We were also invited to breakfast together. It was delicious. Sara entertained us with regional delicacies. When you can taste the food – as it is eaten at home in the country and not necessarily served in a restaurant – it is an absolute highlight. We appreciate this very much and enrich our table accordingly with new dishes.
In the car park, where we have been standing rooted to the spot for over a week now, there is always something to experience.
The rubbish system is interesting, and we have now had it explained to us. The different coloured rubbish bags with the separated waste are placed on the pavements on certain days of the week and collected by the rubbish collectors. Residual waste is collected three times a week and organic waste and plastic waste once a week each.
Once a month there is an extra rubbish truck that collects batteries, metals, clothes and polystyrene. In addition, 3 people are present to educate the people and draw their attention to waste separation.
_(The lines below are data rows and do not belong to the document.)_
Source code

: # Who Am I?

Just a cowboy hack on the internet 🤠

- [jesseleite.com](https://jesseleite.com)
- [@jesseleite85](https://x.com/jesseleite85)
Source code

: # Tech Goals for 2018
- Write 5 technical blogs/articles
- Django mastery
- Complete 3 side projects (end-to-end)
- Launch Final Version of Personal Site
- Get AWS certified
A table and armchairs make the whole situation look very cosy. The cart stands in the same place for 4 hours. Everyone who puts something into the thick belly of the rubbish truck also gets a slip of paper and his name is registered.
We are actually standing in a public car park. However, as we found out, we are actually standing in the open-air workshop of Georg, the mechanic.
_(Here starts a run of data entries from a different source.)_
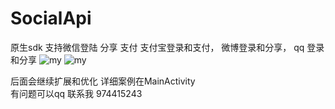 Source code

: # SocialApi
原生sdk 
支持微信登陆 分享 支付
支付宝登录和支付，
微博登录和分享，
qq 登录和分享
![my](https://github.com/apiosource/YSocialApi/blob/master/image/Screenshot_20190218-114814_Alipay.jpg "支付宝支付")
![my](https://github.com/apiosource/YSocialApi/blob/master/image/Screenshot_20190218-114825_QQ.jpg "支付宝支付")

后面会继续扩展和优化
详细案例在MainActivity  
有问题可以qq 联系我 974415243
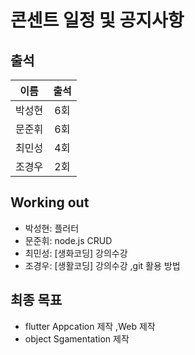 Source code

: # 콘센트 일정 및 공지사항


## 출석

|이름|출석|
|---|:--:|
|박성현|6회|
|문준휘|6회|
|최민성|4회|
|조경우|2회|

## Working out

- 박성현: 플러터 
- 문준휘: node.js CRUD
- 최민성: [생화코딩] 강의수강
- 조경우: [생활코딩] 강의수강  ,git 활용 방법 

## 최종 목표

 - flutter Appcation 제작 ,Web 제작 
 - object Sgamentation 제작
 
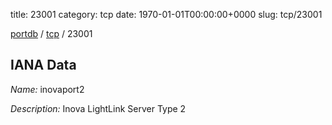 title: 23001
category: tcp
date: 1970-01-01T00:00:00+0000
slug: tcp/23001

[portdb](/) / [tcp](/category/tcp.html) / 23001


## IANA Data

_Name:_ inovaport2

_Description:_ Inova LightLink Server Type 2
All the vehicles next to us are his cars to be repaired. But what is even stranger are the working hours. Georg works on the cars until deep into the night. He doesn’t go to sleep before 2 a.m. and in the morning he continues to “tinker”.
Several times a day there is also loud honking from the baker and the greengrocer. The travelling shops are something very special, not only in the countryside, but also here in the middle of Victoria.
A few times a day there is also melodious church ringing, which sounds very pleasant.